### Data excerpts

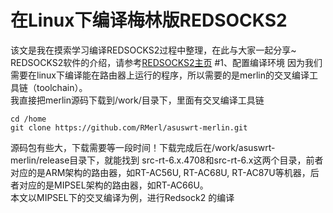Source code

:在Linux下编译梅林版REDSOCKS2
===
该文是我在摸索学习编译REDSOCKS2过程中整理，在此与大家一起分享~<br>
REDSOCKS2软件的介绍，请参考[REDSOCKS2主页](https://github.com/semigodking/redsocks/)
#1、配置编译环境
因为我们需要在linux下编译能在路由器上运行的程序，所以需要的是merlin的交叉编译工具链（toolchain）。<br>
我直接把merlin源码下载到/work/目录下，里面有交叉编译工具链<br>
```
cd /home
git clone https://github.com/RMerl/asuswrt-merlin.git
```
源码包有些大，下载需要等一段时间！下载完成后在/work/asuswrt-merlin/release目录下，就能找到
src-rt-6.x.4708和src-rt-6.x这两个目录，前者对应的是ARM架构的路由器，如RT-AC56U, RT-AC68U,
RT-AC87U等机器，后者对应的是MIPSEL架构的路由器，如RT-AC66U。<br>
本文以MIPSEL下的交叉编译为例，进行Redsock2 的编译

######
### Data excerpts

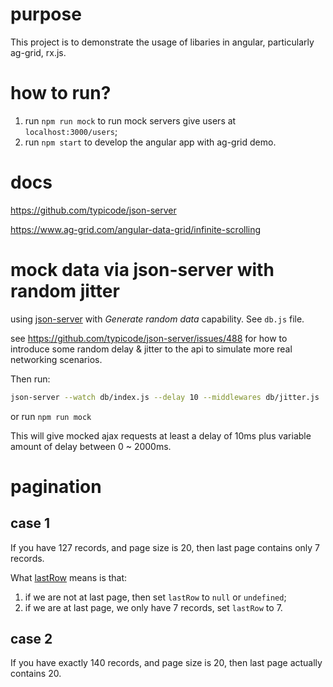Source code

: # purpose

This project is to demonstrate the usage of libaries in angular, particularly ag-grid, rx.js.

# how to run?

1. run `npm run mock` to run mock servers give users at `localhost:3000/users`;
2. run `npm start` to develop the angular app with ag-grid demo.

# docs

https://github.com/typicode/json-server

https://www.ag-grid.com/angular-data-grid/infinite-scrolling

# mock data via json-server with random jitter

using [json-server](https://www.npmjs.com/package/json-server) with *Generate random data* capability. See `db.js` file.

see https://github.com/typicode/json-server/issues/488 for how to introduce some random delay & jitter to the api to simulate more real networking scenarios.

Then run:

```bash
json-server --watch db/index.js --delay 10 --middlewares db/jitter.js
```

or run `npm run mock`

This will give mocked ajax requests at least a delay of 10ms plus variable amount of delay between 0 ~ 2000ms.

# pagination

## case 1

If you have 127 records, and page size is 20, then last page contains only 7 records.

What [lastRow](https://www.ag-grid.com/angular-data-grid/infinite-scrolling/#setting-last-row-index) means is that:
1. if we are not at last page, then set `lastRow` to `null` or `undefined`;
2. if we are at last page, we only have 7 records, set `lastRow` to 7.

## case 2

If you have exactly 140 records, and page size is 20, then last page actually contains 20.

######
### Data excerpts

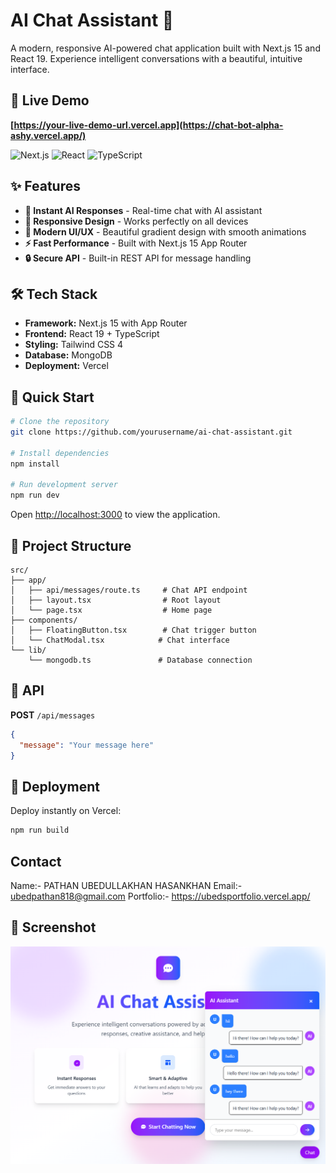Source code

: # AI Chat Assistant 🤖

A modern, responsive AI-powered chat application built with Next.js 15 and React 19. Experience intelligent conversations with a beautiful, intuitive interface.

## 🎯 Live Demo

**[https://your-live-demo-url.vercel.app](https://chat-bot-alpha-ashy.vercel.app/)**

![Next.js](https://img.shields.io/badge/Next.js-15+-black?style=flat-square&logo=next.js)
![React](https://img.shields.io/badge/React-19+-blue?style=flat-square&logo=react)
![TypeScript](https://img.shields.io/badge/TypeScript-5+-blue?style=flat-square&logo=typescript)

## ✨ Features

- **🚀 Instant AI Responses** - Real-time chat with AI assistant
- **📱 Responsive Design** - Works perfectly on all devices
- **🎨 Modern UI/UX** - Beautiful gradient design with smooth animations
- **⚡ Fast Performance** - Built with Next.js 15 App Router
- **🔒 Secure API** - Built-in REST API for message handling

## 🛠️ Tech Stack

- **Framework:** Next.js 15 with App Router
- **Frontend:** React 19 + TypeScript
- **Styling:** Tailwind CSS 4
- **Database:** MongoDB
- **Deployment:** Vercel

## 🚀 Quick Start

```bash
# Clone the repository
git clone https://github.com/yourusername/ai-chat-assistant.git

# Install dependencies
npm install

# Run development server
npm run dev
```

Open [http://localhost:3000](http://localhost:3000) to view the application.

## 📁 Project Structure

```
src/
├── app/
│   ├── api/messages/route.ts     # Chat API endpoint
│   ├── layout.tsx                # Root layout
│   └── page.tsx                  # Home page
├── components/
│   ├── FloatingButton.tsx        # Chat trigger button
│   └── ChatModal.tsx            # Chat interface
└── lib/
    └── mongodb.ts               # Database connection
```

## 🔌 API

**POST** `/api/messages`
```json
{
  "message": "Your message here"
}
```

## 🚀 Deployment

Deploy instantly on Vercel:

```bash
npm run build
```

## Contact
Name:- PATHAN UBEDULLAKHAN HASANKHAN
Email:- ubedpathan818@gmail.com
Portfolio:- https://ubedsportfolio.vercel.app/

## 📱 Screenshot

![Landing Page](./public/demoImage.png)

######

● **Work item**: In the listing above, find the line with "# pagination" and the line with "If you have exactly"; output exactly those lines and all lines between them.

● **Task solution**:
# pagination

## case 1

If you have 127 records, and page size is 20, then last page contains only 7 records.

What [lastRow](https://www.ag-grid.com/angular-data-grid/infinite-scrolling/#setting-last-row-index) means is that:
1. if we are not at last page, then set `lastRow` to `null` or `undefined`;
2. if we are at last page, we only have 7 records, set `lastRow` to 7.

## case 2

If you have exactly 140 records, and page size is 20, then last page actually contains 20.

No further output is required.